Le donne del Cif di quella sera esprimevano la convinzione che i propri mariti le ritenessero ancora quelle di quarant’anni fa. È triste sentire di aver fatto un percorso di vita, di atteggiamento, di crescita e la persona che ti ama di più neppure se n’accorge. Si avverte quel sottile stato di disagio che inavvertitamente produce freddezza. La donna nella società d’oggi sta cambiando moltissimo.

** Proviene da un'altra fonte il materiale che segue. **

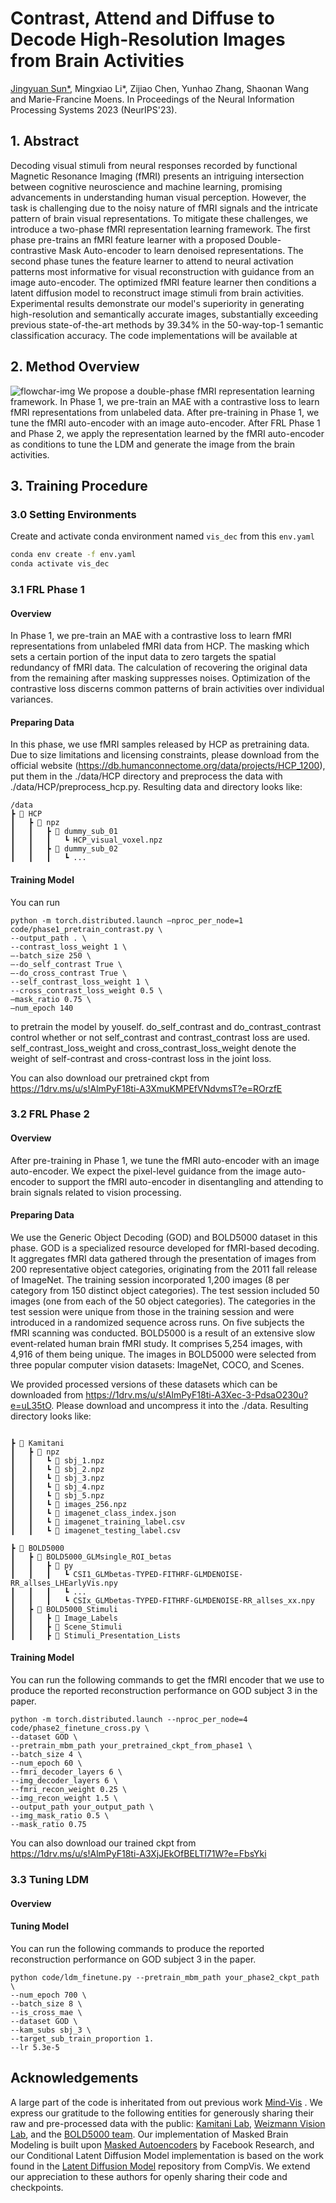 # Contrast, Attend and Diffuse to Decode High-Resolution Images from Brain Activities

[Jingyuan Sun*](https://sites.google.com/view/jingyuan-sun/home?authuser=0), Mingxiao Li*, Zijiao Chen, Yunhao Zhang, Shaonan Wang and Marie-Francine Moens. In Proceedings of the Neural Information Processing Systems 2023 (NeurIPS'23).

## 1. Abstract
Decoding visual stimuli from neural responses recorded by functional Magnetic Resonance Imaging (fMRI) presents an intriguing intersection between cognitive neuroscience and machine learning, promising advancements in understanding human visual perception. However, the task is challenging due to the noisy nature of fMRI signals and the intricate pattern of brain visual representations. To mitigate these challenges, we introduce a two-phase fMRI representation learning framework. The first phase pre-trains an fMRI feature learner with a proposed Double-contrastive Mask Auto-encoder to learn denoised representations. The second phase tunes the feature learner to attend to neural activation patterns most informative for visual reconstruction with guidance from an image auto-encoder. The optimized fMRI feature learner then conditions a latent diffusion model to reconstruct image stimuli from brain activities. Experimental results demonstrate our model's superiority in generating high-resolution and semantically accurate images, substantially exceeding previous state-of-the-art methods by $39.34\%$ in the 50-way-top-1 semantic classification accuracy. The code implementations will be available at 


## 2. Method Overview
![flowchar-img](figures/full_major.png)
We propose a double-phase fMRI representation learning framework. In Phase 1, we pre-train an MAE with a contrastive loss to learn fMRI representations from unlabeled data. After pre-training in Phase 1, we tune the fMRI auto-encoder with an image auto-encoder.  After FRL Phase 1 and Phase 2, we apply the representation learned by the fMRI auto-encoder as conditions to tune the LDM and generate the image from the brain activities. 

## 3. Training Procedure

### 3.0 Setting Environments

Create and activate conda environment named ```vis_dec``` from this ```env.yaml```
```sh
conda env create -f env.yaml
conda activate vis_dec
```


### 3.1 FRL Phase 1
#### Overview
In Phase 1, we pre-train an MAE with a contrastive loss to learn fMRI representations from unlabeled fMRI data from HCP. The masking which sets a certain portion of the input data to zero targets the spatial redundancy of fMRI data. The calculation of recovering the original data from the remaining after masking suppresses noises. Optimization of the contrastive loss discerns common patterns of brain activities over individual variances.
#### Preparing Data 
In this phase, we use fMRI samples released by HCP as pretraining data. Due to size limitations and licensing constraints, please download from the official website (https://db.humanconnectome.org/data/projects/HCP_1200), put them in the ./data/HCP directory and preprocess the data with ./data/HCP/preprocess_hcp.py. Resulting data and directory looks like:
```
/data
┣ 📂 HCP
┃   ┣ 📂 npz
┃   ┃   ┣ 📂 dummy_sub_01
┃   ┃   ┃   ┗ HCP_visual_voxel.npz
┃   ┃   ┣ 📂 dummy_sub_02
┃   ┃   ┃   ┗ ...
```
#### Training Model

You can run
```
python -m torch.distributed.launch —nproc_per_node=1  code/phase1_pretrain_contrast.py \
--output_path . \  
--contrast_loss_weight 1 \
—-batch_size 250 \
—-do_self_contrast True \
—-do_cross_contrast True \
--self_contrast_loss_weight 1 \ 
--cross_contrast_loss_weight 0.5 \
—mask_ratio 0.75 \
—num_epoch 140 
```
to pretrain the model by youself.
do_self_contrast and do_contrast_contrast control whether or not self_contrast and contrast_contrast loss are used.
self_contrast_loss_weight and cross_contrast_loss_weight denote the weight of self-contrast and cross-contrast loss in the joint loss.

You can also download our pretrained ckpt from https://1drv.ms/u/s!AlmPyF18ti-A3XmuKMPEfVNdvmsT?e=ROrzfE
### 3.2 FRL Phase 2

#### Overview 
After pre-training in Phase 1, we tune the fMRI auto-encoder with an image auto-encoder. We expect the pixel-level guidance from the image auto-encoder to support the fMRI auto-encoder in disentangling and attending to brain signals related to vision processing. 

#### Preparing Data
We use the Generic Object Decoding (GOD) and BOLD5000 dataset in this phase. GOD is a specialized resource developed for fMRI-based decoding. It aggregates fMRI data gathered through the presentation of images from 200 representative object categories, originating from the 2011 fall release of ImageNet. The training session incorporated 1,200 images (8 per category from 150 distinct object categories). The test session included 50 images (one from each of the 50 object categories). The categories in the test session were unique from those in the training session and were introduced in a randomized sequence across runs. On five subjects the fMRI scanning was conducted. BOLD5000   is a result of an extensive slow event-related human brain fMRI study. It comprises 5,254 images, with 4,916 of them being unique.  The images in BOLD5000 were selected from three popular computer vision datasets: ImageNet, COCO, and Scenes.  

We provided processed versions of these datasets which can be downloaded from https://1drv.ms/u/s!AlmPyF18ti-A3Xec-3-PdsaO230u?e=uL35tO. 
Please download and uncompress it into the ./data. Resulting directory looks like:

```

┣ 📂 Kamitani
┃   ┣ 📂 npz
┃   ┃   ┗ 📜 sbj_1.npz
┃   ┃   ┗ 📜 sbj_2.npz
┃   ┃   ┗ 📜 sbj_3.npz
┃   ┃   ┗ 📜 sbj_4.npz
┃   ┃   ┗ 📜 sbj_5.npz
┃   ┃   ┗ 📜 images_256.npz
┃   ┃   ┗ 📜 imagenet_class_index.json
┃   ┃   ┗ 📜 imagenet_training_label.csv
┃   ┃   ┗ 📜 imagenet_testing_label.csv

┣ 📂 BOLD5000
┃   ┣ 📂 BOLD5000_GLMsingle_ROI_betas
┃   ┃   ┣ 📂 py
┃   ┃   ┃   ┗ CSI1_GLMbetas-TYPED-FITHRF-GLMDENOISE-RR_allses_LHEarlyVis.npy
┃   ┃   ┃   ┗ ...
┃   ┃   ┃   ┗ CSIx_GLMbetas-TYPED-FITHRF-GLMDENOISE-RR_allses_xx.npy
┃   ┣ 📂 BOLD5000_Stimuli
┃   ┃   ┣ 📂 Image_Labels
┃   ┃   ┣ 📂 Scene_Stimuli
┃   ┃   ┣ 📂 Stimuli_Presentation_Lists

```

#### Training Model

You can run the following commands to get the fMRI encoder that we use to produce the reported reconstruction performance on GOD subject 3 in the paper.

```
python -m torch.distributed.launch --nproc_per_node=4 code/phase2_finetune_cross.py \
--dataset GOD \
--pretrain_mbm_path your_pretrained_ckpt_from_phase1 \
--batch_size 4 \
--num_epoch 60 \
--fmri_decoder_layers 6 \
--img_decoder_layers 6 \
--fmri_recon_weight 0.25 \ 
--img_recon_weight 1.5 \
--output_path your_output_path \ 
--img_mask_ratio 0.5 \
--mask_ratio 0.75 
```
You can also download our trained ckpt from https://1drv.ms/u/s!AlmPyF18ti-A3XjJEkOfBELTl71W?e=FbsYki

### 3.3 Tuning LDM
#### Overview

#### Tuning Model

You can run the following commands to produce the reported reconstruction performance on GOD subject 3 in the paper.
```
python code/ldm_finetune.py --pretrain_mbm_path your_phase2_ckpt_path \
--num_epoch 700 \
--batch_size 8 \
--is_cross_mae \
--dataset GOD \
--kam_subs sbj_3 \
--target_sub_train_proportion 1. 
--lr 5.3e-5
```




## Acknowledgements
A large part of the code is inheritated from out previous work [Mind-Vis](https://github.com/zjc062/mind-vis) . 
We express our gratitude to the following entities for generously sharing their raw and pre-processed data with the public: [Kamitani Lab](https://github.com/KamitaniLab), [Weizmann Vision Lab](https://github.com/WeizmannVision), and the [BOLD5000 team](https://bold5000-dataset.github.io/website/). Our implementation of Masked Brain Modeling is built upon [Masked Autoencoders](https://github.com/facebookresearch/mae) by Facebook Research, and our Conditional Latent Diffusion Model implementation is based on the work found in the [Latent Diffusion Model](https://github.com/CompVis/latent-diffusion) repository from CompVis. We extend our appreciation to these authors for openly sharing their code and checkpoints.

Per i genitori di bambini piccoli. Subito come il bambino nasce si scontra con le due idee diverse che papà e mamma hanno su di lui. Allora cosa succede? O i due genitori decidono di uccidere la loro idea di bambino e sono attenti alla personalità che pian piano emerge dall’io del figlio e cercano di seguirlo ed accettarlo, o uno dei due genitori decide che quel bambino deve seguire la propria idea di bambino e a quel punto questo bambino deve sempre rispondere all’idea che il genitore ha di lui. Questo diventa un grosso problema.
Di recente con i fidanzati ho tirato fuori la progettualità: esiste una progettualità di coppia e una progettualità individuale, di lui e di lei. A volte bisogna trovare un equilibrio tra le tre progettualità, quella di coppia quella individuale. L’individualismo è una delle caratteristiche della società di oggi. C’è la convinzione che si vive una volta sola e ci si vuole realizzare, e non è detto che l’autorealizzazione passi solo attraverso la famiglia. Passa anche attraverso la famiglia come può passare attraverso il lavoro, la cultura, gli hobby, le attività personali. Se impostiamo il rapporto a due sulla "differenza" il rapporto diventa ricco e stimolante. Tra l’altro la mascolinità e femminilità non sono mai chiare fino in fondo per cui nell’incontro c’è sempre qualcosa da scoprire nell’altro. D’altro canto proprio il fatto di essere diversi come struttura psichica, mentale, biologica fa sì che si crei quel senso di mistero che stimola alla ricerca dell’altro.
Chiudo ricordandovi che eros non è possesso dell’altro ma è ricerca del bene dell’altro. Dice Platone che eros è amante non amato. Quindi nel rapporto di coppia l’amore, anche di tipo erotico, fa sì che noi ci cerchiamo continuamente e dove questo cercarsi continuamente è il fondamento dell’amore tra due persone.